Installing the Clojure CLI tools does not install anything in your .m2
directory.
In case it clarifies my earlier statement: Running clj
or clojure
commands can cause files to be added to your .m2
, but installing the Clojure CLI tools by itself does not.
clj -Sforce
will force a re-download of libs
how can I remend that
If you’re on macOS, brew reinstall clojure
is worth a shot.
I'm on windows
the command iwr ... didn't fix
(I don’t think that’ll resurrect .m2
, btw, but at least it’ll get clj
and clojure
back for you)
I don't want to ressurrect my deps, it's okay, just fixing clj command
Not sure how best to reinstall Clojure CLI on Windows - sorry!
Been a looooooong time since I used Win. 😉
Hey there! Just starting and off to a bit of a rough start. If I create a new project with lein new figwheel sampleProject -- --reagent and then cd into the new directory and run lein figwheel I get:
Failed to compile build :dev from ["src"] in 0.798 seconds.
---- Could not Analyze resources/public/js/compiled/out/reagent/impl/component.cljs ----
No such namespace: react, could not locate react.cljs, react.cljc, or JavaScript source providing "react"
---- Analysis Error : Please see resources/public/js/compiled/out/reagent/impl/component.cljs ----
Figwheel: initial compile failed - outputting temporary helper application to resources/public/js/compiled/out/index.js
I’ve run lein clean
as well as deleting my ~/.m2 folder, also re-installed clojure. Any tips to help fix this?is there any package.json in your folder?
then run npm i
or npm install
and try again
interesting. i thought that figwheel started supporting the bundle target literally today lol. this template already is using bundle and a clojurescript 764 which is a newer version than 1.10.758 which http://clojurescript.org says is current lol
I didn't know about that lol, just used my sherlock holmes approach
and i forgot that @bhauman made that template which is why its hot off the presses. and there's already a new step to start up in the documentation for you @vinnyataide https://github.com/bhauman/figwheel-template#usage-1
someday I'll need it too but for now I'm using shadow-cljs
in about 45 minutes I'm doing an online talk at the Gateway Java User Group about Clojure for new Clojurists, particularly those coming from Java, in case anyone is interested. If you already know Clojure, probably not too useful. RSVP for info. https://www.meetup.com/GatewayJUG/events/266496097/
ok just got it working on windows again
I've download leiningen and ran a self-install script
that reinstalled my clojure in .m2 folder
now clj is fixed
confusing to me that deleting the .m2 directory would do anything destructive. its just a cache
it's a windows only gotcha
i guess
it's not, but you need clj -Sforce
to tell clj it's classpath is stale
oh cool
clj does not currently re-verify that the jars on the cached classpath actually exist. that's possible, but messy.
gotcha
@alexmiller so to clarify, the install scripts do indeed put some “core” JARs needed for the correct functioning of clj
/ clojure
in ~/.m2?
Not for clj itself
(if so that’s a good thing to know, as I tend to whack ~/.m2 fairly regularly)

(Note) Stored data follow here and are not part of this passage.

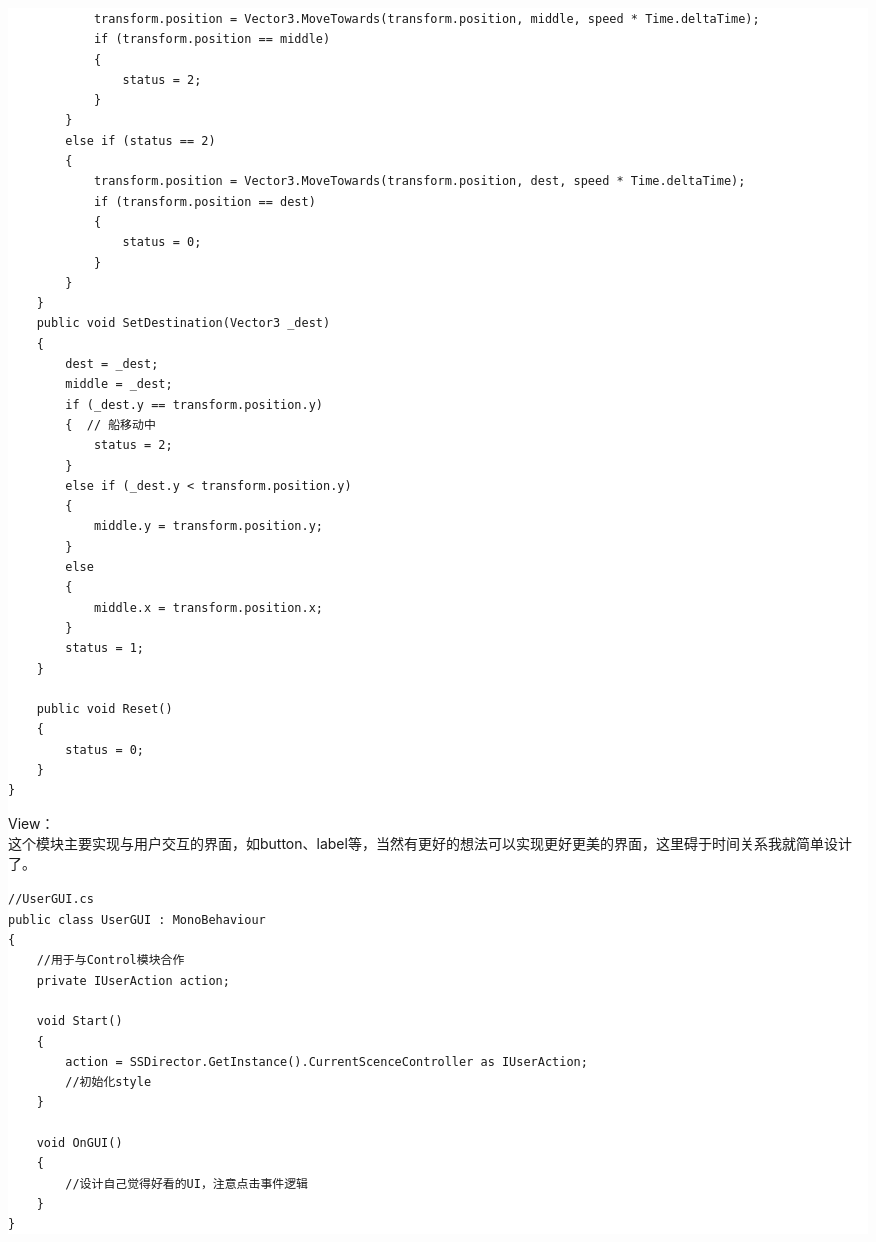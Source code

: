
 ```
            transform.position = Vector3.MoveTowards(transform.position, middle, speed * Time.deltaTime);
            if (transform.position == middle)
            {
                status = 2;
            }
        }
        else if (status == 2)
        {
            transform.position = Vector3.MoveTowards(transform.position, dest, speed * Time.deltaTime);
            if (transform.position == dest)
            {
                status = 0;
            }
        }
    }
    public void SetDestination(Vector3 _dest)
    {
        dest = _dest;
        middle = _dest;
        if (_dest.y == transform.position.y)
        {  // 船移动中
            status = 2;
        }
        else if (_dest.y < transform.position.y)
        {  
            middle.y = transform.position.y;
        }
        else
        {                            
            middle.x = transform.position.x;
        }
        status = 1;
    }

    public void Reset()
    {
        status = 0;
    }
}
```

View：  
这个模块主要实现与用户交互的界面，如button、label等，当然有更好的想法可以实现更好更美的界面，这里碍于时间关系我就简单设计了。
```
//UserGUI.cs
public class UserGUI : MonoBehaviour
{
    //用于与Control模块合作
    private IUserAction action;

    void Start()
    {
        action = SSDirector.GetInstance().CurrentScenceController as IUserAction;
        //初始化style
    }

    void OnGUI()
    {
        //设计自己觉得好看的UI，注意点击事件逻辑
    }
}
```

Ah ok cool. I wouldn’t have expected it to do that.
But to run clojure.main, you need Clojure, which is on the classpath
I can double check, but I thought that merely installing clj
/ clojure
commands can complete with no .m2
being created.
That’s correct
The install is an uberjar
Cool. Means I can continue whacking ~/.m2 with impunity (aside from ISP charges…).
As mentioned earlier, you may find that unless you use -Sforce
on later clj
/`clojure` commands, you may get errors about missing classes. This can happen if the later clj
/ clojure
command uses a cached classpath stored in a file inside the .cpcache
directory that gives a full path to a file that was recently removed from .m2
Right. Or I just whack .cpcache too
that also does it
Although for a single user account there is one .m2
directory, but there can be any number of .cpcache
files strewn all over the place.
Right, though I happen to have a well defined root directory for all of my development, and I could just run something like find $DEV_ROOT_DIR -type d -name .cpcache -exec rm -r '{}' \;
to clear things.
But very good to know that .cpcache has references into .m2.